Only lines containing the string "API를" belong in the answer; find them in the records and copy them.
**** EXERCISE INPUT
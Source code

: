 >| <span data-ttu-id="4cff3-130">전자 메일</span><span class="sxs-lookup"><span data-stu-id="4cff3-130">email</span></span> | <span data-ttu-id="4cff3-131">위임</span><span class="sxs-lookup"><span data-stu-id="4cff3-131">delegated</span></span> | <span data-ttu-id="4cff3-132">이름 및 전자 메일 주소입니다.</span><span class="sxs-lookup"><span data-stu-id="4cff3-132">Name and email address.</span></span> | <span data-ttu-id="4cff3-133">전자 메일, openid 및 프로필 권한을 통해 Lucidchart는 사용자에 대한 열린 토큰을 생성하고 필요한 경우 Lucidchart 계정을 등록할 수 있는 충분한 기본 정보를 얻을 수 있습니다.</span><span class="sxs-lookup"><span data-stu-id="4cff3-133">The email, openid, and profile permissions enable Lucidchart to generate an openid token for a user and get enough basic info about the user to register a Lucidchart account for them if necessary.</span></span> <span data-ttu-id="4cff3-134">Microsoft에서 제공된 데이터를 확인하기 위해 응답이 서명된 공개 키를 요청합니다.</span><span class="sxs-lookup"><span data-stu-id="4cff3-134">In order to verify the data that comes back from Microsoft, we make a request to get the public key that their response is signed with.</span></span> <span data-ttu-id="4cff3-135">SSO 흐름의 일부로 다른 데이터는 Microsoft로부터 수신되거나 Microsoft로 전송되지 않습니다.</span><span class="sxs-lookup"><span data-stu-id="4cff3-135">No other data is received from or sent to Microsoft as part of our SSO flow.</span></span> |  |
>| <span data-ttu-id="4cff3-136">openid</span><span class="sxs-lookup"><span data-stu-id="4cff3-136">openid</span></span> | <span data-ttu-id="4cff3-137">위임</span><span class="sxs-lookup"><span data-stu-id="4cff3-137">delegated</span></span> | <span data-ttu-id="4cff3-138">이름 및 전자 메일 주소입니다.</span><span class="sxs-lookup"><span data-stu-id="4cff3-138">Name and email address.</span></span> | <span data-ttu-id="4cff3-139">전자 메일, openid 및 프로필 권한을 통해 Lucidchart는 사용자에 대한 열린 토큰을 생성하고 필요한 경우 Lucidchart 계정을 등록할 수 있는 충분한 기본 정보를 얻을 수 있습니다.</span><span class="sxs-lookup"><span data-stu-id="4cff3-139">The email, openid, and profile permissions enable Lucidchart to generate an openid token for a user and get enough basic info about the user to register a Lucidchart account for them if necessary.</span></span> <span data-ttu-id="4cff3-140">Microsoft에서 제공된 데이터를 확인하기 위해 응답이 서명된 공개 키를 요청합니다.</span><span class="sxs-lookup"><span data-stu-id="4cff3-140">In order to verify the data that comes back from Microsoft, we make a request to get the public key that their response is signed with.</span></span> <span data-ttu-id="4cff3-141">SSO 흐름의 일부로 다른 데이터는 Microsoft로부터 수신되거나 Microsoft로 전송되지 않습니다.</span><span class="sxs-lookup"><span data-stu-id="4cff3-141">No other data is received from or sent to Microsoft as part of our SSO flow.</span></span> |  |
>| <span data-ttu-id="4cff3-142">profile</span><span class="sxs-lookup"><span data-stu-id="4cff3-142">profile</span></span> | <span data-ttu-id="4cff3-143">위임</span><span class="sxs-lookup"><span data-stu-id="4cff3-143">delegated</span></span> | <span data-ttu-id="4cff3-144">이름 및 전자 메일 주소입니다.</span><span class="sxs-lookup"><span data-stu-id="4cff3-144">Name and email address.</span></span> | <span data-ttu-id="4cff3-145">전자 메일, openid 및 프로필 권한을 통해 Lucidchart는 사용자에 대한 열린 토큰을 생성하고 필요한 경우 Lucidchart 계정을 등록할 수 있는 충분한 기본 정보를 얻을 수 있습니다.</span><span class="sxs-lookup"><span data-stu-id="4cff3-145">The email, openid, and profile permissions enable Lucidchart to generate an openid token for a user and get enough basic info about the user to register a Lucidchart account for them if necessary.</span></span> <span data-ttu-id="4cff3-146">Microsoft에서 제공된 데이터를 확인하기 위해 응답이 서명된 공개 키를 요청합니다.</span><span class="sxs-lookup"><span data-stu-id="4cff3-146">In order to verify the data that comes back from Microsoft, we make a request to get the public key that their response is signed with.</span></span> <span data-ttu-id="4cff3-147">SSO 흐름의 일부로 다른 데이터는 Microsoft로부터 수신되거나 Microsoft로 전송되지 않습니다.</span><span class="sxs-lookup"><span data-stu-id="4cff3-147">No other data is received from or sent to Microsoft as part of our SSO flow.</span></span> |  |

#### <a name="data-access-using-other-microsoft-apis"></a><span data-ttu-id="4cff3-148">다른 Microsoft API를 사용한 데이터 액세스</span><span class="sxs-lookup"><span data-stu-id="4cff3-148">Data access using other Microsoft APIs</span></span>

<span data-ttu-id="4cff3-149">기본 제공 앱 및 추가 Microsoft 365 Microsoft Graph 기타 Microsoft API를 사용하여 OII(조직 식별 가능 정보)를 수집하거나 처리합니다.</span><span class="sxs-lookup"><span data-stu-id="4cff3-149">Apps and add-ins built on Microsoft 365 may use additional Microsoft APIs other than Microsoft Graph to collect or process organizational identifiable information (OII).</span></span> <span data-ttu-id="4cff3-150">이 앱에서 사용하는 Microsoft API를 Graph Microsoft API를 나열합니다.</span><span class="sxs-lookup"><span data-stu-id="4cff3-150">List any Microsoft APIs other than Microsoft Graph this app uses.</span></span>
********
OUTPUT OF THE TASK:
#### <a name="data-access-using-other-microsoft-apis"></a><span data-ttu-id="4cff3-148">다른 Microsoft API를 사용한 데이터 액세스</span><span class="sxs-lookup"><span data-stu-id="4cff3-148">Data access using other Microsoft APIs</span></span>
<span data-ttu-id="4cff3-149">기본 제공 앱 및 추가 Microsoft 365 Microsoft Graph 기타 Microsoft API를 사용하여 OII(조직 식별 가능 정보)를 수집하거나 처리합니다.</span><span class="sxs-lookup"><span data-stu-id="4cff3-149">Apps and add-ins built on Microsoft 365 may use additional Microsoft APIs other than Microsoft Graph to collect or process organizational identifiable information (OII).</span></span> <span data-ttu-id="4cff3-150">이 앱에서 사용하는 Microsoft API를 Graph Microsoft API를 나열합니다.</span><span class="sxs-lookup"><span data-stu-id="4cff3-150">List any Microsoft APIs other than Microsoft Graph this app uses.</span></span>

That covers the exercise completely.